PROBLEM ▸
Below are lines of data; restate word for word those running from the line containing "There is a binding" to the line containing "page for changelogs", inclusive, and no others.

■ ■ ■ ■ ■ ■ ■

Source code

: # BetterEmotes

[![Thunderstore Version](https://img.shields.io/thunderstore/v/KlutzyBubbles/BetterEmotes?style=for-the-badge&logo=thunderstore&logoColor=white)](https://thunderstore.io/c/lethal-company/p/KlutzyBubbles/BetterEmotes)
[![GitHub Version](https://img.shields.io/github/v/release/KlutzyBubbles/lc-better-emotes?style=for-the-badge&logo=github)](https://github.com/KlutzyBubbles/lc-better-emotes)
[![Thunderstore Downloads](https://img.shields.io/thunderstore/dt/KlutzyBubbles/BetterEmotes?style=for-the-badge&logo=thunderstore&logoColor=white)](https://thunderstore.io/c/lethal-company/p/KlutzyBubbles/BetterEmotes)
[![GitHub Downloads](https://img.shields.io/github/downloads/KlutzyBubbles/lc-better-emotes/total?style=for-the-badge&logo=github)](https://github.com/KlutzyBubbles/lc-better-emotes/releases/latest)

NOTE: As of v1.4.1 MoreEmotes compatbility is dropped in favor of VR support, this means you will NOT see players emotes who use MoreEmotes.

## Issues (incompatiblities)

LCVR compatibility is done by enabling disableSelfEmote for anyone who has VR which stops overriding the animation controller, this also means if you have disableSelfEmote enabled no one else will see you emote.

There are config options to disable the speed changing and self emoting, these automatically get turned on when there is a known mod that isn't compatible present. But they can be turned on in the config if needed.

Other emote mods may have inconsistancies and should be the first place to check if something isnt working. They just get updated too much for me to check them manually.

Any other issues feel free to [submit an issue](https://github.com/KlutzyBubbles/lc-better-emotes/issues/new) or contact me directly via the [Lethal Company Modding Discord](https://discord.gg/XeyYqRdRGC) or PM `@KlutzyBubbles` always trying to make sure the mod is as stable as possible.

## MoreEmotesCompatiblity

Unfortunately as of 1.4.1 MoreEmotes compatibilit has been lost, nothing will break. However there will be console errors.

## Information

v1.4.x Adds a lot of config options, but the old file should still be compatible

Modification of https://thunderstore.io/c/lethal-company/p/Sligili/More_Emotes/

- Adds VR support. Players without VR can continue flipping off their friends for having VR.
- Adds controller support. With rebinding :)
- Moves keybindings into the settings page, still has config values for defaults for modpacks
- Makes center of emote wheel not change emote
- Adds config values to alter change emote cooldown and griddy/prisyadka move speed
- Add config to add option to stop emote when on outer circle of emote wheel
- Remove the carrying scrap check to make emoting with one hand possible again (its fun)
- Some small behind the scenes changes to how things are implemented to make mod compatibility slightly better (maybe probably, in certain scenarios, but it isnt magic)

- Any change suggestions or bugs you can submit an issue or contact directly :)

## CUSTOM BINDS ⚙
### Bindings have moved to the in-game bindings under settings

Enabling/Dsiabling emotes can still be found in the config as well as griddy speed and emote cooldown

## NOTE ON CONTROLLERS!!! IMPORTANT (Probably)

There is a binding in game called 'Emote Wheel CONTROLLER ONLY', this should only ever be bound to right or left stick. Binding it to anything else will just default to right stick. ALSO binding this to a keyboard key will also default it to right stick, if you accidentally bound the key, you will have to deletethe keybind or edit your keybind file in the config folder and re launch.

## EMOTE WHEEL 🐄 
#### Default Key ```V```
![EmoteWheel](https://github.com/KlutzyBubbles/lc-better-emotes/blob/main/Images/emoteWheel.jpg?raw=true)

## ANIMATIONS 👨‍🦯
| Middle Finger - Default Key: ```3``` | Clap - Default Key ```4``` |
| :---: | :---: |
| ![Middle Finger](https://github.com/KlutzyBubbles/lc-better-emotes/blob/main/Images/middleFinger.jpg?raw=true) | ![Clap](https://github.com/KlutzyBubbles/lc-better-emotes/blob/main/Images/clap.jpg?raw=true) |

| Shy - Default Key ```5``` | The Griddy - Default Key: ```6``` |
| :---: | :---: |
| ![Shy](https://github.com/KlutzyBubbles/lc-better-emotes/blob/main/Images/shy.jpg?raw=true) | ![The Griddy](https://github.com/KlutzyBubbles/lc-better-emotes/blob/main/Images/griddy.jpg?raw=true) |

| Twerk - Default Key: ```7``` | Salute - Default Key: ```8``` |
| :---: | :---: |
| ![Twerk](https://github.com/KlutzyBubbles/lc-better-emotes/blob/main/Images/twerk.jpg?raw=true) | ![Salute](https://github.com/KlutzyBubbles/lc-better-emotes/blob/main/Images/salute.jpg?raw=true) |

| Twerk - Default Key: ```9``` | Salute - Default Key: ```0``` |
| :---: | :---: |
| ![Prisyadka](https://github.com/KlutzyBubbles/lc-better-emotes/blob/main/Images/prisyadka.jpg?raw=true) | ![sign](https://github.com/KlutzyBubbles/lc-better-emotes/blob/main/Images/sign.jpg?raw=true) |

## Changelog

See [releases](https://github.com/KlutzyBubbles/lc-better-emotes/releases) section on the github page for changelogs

■ ■ ■ ■ ■ ■ ■

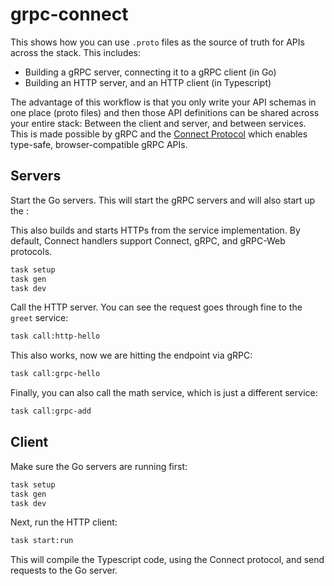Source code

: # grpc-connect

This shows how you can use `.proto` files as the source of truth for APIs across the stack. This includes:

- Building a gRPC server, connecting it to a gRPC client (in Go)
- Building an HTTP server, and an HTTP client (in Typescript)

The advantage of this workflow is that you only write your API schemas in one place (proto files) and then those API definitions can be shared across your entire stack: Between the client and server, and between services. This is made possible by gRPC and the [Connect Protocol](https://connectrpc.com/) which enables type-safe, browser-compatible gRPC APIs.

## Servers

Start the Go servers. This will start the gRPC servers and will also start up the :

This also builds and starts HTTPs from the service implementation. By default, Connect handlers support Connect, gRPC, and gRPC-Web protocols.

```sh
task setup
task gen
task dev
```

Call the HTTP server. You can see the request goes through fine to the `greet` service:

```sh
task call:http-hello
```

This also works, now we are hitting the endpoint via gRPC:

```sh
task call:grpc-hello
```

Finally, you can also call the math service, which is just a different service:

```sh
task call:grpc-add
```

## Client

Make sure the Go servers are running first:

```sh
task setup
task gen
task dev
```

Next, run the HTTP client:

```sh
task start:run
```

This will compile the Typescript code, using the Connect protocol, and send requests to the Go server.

■ ■ ■ ■ ■ ■ ■

ANSWER BOX ▸
There is a binding in game called 'Emote Wheel CONTROLLER ONLY', this should only ever be bound to right or left stick. Binding it to anything else will just default to right stick. ALSO binding this to a keyboard key will also default it to right stick, if you accidentally bound the key, you will have to deletethe keybind or edit your keybind file in the config folder and re launch.

## EMOTE WHEEL 🐄 
#### Default Key ```V```
![EmoteWheel](https://github.com/KlutzyBubbles/lc-better-emotes/blob/main/Images/emoteWheel.jpg?raw=true)

## ANIMATIONS 👨‍🦯
| Middle Finger - Default Key: ```3``` | Clap - Default Key ```4``` |
| :---: | :---: |
| ![Middle Finger](https://github.com/KlutzyBubbles/lc-better-emotes/blob/main/Images/middleFinger.jpg?raw=true) | ![Clap](https://github.com/KlutzyBubbles/lc-better-emotes/blob/main/Images/clap.jpg?raw=true) |

| Shy - Default Key ```5``` | The Griddy - Default Key: ```6``` |
| :---: | :---: |
| ![Shy](https://github.com/KlutzyBubbles/lc-better-emotes/blob/main/Images/shy.jpg?raw=true) | ![The Griddy](https://github.com/KlutzyBubbles/lc-better-emotes/blob/main/Images/griddy.jpg?raw=true) |

| Twerk - Default Key: ```7``` | Salute - Default Key: ```8``` |
| :---: | :---: |
| ![Twerk](https://github.com/KlutzyBubbles/lc-better-emotes/blob/main/Images/twerk.jpg?raw=true) | ![Salute](https://github.com/KlutzyBubbles/lc-better-emotes/blob/main/Images/salute.jpg?raw=true) |

| Twerk - Default Key: ```9``` | Salute - Default Key: ```0``` |
| :---: | :---: |
| ![Prisyadka](https://github.com/KlutzyBubbles/lc-better-emotes/blob/main/Images/prisyadka.jpg?raw=true) | ![sign](https://github.com/KlutzyBubbles/lc-better-emotes/blob/main/Images/sign.jpg?raw=true) |

## Changelog

See [releases](https://github.com/KlutzyBubbles/lc-better-emotes/releases) section on the github page for changelogs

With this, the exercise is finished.